_Your objective_
Without including the images, transcribe each record precisely as it appears below.

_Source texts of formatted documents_

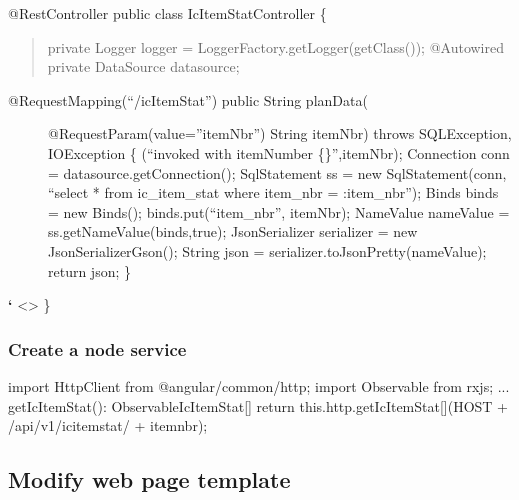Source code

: \documentclass[letterpaper,10pt,english]{sphinxmanual}
\begin{document}
@RestController public class IcItemStatController \{
\begin{quote}

private Logger logger = LoggerFactory.getLogger(getClass());
@Autowired private DataSource datasource;
\end{quote}
\begin{description}
\item[{@RequestMapping(“/icItemStat”) public String planData(}] \leavevmode
@RequestParam(value=”itemNbr”) String itemNbr) throws SQLException,
IOException \{ (“invoked with
itemNumber \{\}”,itemNbr); Connection conn =
datasource.getConnection(); SqlStatement ss = new SqlStatement(conn,
“select * from ic\_item\_stat where item\_nbr = :item\_nbr”); Binds
binds = new Binds(); binds.put(“item\_nbr”, itemNbr); NameValue
nameValue = ss.getNameValue(binds,true); JsonSerializer serializer =
new JsonSerializerGson(); String json =
serializer.toJsonPretty(nameValue); return json; \}

\end{description}

{\color{red}\bfseries{}{}`} \textless{}\textgreater{}
\}


\subsubsection{Create a node service}
\label{\detokenize{100-ABC:create-a-node-service}}
\begin{sphinxVerbatim}[commandchars=\\\{\}]
import \PYGZob{} HttpClient \PYGZcb{} from \PYGZsq{}@angular/common/http\PYGZsq{};
import \PYGZob{} Observable \PYGZcb{} from \PYGZsq{}rxjs\PYGZsq{};
...
getIcItemStat(): Observable\PYGZlt{}IcItemStat[]\PYGZgt{} \PYGZob{}
     return this.http.get\PYGZlt{}IcItemStat[]\PYGZgt{}(HOST + \PYGZsq{}/api/v1/icitemstat/\PYGZsq{} + itemnbr);
 \PYGZcb{}
\end{sphinxVerbatim}


\subsection{Modify web page template}
\label{\detokenize{100-ABC:modify-web-page-template}}
\end{document}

_Solution_
Source code

: \documentclass[letterpaper,10pt,english]{sphinxmanual}
\begin{document}
@RestController public class IcItemStatController \{
\begin{quote}

private Logger logger = LoggerFactory.getLogger(getClass());
@Autowired private DataSource datasource;
\end{quote}
\begin{description}
\item[{@RequestMapping(“/icItemStat”) public String planData(}] \leavevmode
@RequestParam(value=”itemNbr”) String itemNbr) throws SQLException,
IOException \{ (“invoked with
itemNumber \{\}”,itemNbr); Connection conn =
datasource.getConnection(); SqlStatement ss = new SqlStatement(conn,
“select * from ic\_item\_stat where item\_nbr = :item\_nbr”); Binds
binds = new Binds(); binds.put(“item\_nbr”, itemNbr); NameValue
nameValue = ss.getNameValue(binds,true); JsonSerializer serializer =
new JsonSerializerGson(); String json =
serializer.toJsonPretty(nameValue); return json; \}

\end{description}

{\color{red}\bfseries{}{}`} \textless{}\textgreater{}
\}


\subsubsection{Create a node service}
\label{\detokenize{100-ABC:create-a-node-service}}
\begin{sphinxVerbatim}[commandchars=\\\{\}]
import \PYGZob{} HttpClient \PYGZcb{} from \PYGZsq{}@angular/common/http\PYGZsq{};
import \PYGZob{} Observable \PYGZcb{} from \PYGZsq{}rxjs\PYGZsq{};
...
getIcItemStat(): Observable\PYGZlt{}IcItemStat[]\PYGZgt{} \PYGZob{}
     return this.http.get\PYGZlt{}IcItemStat[]\PYGZgt{}(HOST + \PYGZsq{}/api/v1/icitemstat/\PYGZsq{} + itemnbr);
 \PYGZcb{}
\end{sphinxVerbatim}


\subsection{Modify web page template}
\label{\detokenize{100-ABC:modify-web-page-template}}
\end{document}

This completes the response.